Many states (including Arizona) have banned drivers from using handheld devices while behind the wheel. While this ban stretches across most of America, all states permit the use of hands-free devices. Although hands-free devices are a smart way to subvert the ban on handheld devices, personal injury lawsuits prove that just because you can, it doesn’t mean you should.

Legal Activities & Personal Injury Negligence

When someone is injured in a car accident due to someone else’s negligence, he or she has the right to pursue financial recovery through a car accident personal injury lawsuit. Many people believe negligence in a traffic accident only results from illegal activities; however, this is just not the case.
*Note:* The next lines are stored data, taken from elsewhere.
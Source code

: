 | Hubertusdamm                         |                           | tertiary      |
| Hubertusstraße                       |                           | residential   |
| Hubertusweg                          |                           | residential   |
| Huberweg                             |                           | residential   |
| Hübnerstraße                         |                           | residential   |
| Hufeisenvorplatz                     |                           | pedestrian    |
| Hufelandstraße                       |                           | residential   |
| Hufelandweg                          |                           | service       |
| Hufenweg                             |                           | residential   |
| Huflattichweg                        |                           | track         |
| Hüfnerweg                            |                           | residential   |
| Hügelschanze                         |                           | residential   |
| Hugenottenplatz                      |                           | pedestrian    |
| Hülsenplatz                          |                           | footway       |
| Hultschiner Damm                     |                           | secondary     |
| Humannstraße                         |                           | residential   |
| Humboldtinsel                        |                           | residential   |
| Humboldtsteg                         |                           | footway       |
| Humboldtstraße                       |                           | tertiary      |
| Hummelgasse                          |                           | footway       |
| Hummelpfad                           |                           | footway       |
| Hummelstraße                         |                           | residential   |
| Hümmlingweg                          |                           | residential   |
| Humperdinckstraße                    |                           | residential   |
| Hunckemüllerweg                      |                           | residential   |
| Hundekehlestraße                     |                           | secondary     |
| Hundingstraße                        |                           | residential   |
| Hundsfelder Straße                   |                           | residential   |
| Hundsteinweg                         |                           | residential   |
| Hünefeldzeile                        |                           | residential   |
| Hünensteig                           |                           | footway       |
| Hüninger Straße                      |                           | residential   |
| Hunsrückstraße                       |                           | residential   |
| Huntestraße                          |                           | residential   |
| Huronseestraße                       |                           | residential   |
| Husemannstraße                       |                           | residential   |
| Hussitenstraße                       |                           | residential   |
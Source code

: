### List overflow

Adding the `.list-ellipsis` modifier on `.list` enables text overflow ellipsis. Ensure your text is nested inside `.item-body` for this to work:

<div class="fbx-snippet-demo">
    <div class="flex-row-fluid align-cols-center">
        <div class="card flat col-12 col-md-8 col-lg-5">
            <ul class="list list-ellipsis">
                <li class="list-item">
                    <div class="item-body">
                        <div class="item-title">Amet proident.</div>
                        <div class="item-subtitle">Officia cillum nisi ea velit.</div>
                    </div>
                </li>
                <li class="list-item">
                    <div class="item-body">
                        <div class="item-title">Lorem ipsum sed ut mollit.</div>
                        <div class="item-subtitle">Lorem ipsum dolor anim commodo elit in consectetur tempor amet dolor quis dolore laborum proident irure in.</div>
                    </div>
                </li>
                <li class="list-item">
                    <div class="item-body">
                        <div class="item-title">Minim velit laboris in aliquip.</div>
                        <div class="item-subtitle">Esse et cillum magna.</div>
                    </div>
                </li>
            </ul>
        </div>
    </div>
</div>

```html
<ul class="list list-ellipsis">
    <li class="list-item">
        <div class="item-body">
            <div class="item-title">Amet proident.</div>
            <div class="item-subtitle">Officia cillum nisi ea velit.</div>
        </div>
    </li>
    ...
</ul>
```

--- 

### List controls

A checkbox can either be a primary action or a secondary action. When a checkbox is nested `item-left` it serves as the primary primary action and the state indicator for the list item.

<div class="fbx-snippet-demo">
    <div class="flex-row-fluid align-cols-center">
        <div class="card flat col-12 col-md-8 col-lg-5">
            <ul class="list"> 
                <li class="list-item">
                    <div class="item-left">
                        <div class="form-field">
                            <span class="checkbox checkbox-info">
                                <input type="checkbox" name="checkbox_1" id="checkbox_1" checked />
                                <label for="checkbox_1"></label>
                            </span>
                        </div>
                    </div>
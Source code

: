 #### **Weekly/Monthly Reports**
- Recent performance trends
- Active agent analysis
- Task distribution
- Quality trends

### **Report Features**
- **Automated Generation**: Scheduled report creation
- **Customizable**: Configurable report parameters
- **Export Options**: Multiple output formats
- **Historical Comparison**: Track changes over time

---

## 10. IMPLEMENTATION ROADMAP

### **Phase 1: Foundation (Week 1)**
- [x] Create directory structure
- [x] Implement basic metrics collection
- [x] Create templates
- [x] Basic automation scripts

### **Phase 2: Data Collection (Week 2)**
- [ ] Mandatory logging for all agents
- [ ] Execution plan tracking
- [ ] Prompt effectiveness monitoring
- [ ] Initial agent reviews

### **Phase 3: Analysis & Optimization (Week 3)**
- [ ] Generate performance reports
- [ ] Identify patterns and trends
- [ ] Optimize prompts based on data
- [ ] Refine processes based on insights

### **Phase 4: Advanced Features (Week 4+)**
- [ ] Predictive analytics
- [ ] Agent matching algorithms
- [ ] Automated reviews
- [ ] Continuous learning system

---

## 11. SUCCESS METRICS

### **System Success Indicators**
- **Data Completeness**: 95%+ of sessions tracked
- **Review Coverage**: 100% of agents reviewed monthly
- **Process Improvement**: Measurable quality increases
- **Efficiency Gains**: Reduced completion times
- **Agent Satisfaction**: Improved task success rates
Legal activities that can affect car accident negligence in a personal injury case include:

  • Driving while eating;
  • driving while drowsy;
  • driving while applying makeup;
  • driving while distracted; and
  • driving while using a hands-free device.

These perfectly legal activites can heavily impact a personal injury lawsuit in Arizona. Legal activities affect car accident negligence in Arizona because Arizona is a pure comparative negligence state.

Pure Comparative Negligence & Hands-Free Devices

In other states, personal injury lawsuits and insurance claims are determined by majority fault. If someone is at fault for more than 50% of an accident, he or she will recover nothing from the accident as the court determined he or she are responsible for the accident’s occurrence.

However, Arizona is a pure comparative negligence state.

Pure comparative negligence means the court can find each party accountable for a portion of the accident. Therefore, the court can find one person at fault for 10% of the accident, while finding the other person at fault for 90% of the accident. The court determines fault percentages based on a variety of factors: one of these factors is the use of a hands-free device.

Studies show that talking on hands-free devices are just as detrimental to someone’s focus as talking on a regular cell phone. In fact, drivers who are talking on a hands-free device will miss seeing up to 50% of what’s around them when driving.

Therefore, courts are likely to find someone using a hands-free device guilty of distracted driving, which, thanks to pure comparative negligence, can result in the court holding the person accountable for a higher percentage of the accident. This scenario is why hands-free devices can and will impact negligence in Arizona personal injury cases.

We hope this blog helped you learn a lot about negligence, and made you realize that just because something is legal (like using a hands-free device), it doesn’t mean it won’t impact a personal injury case.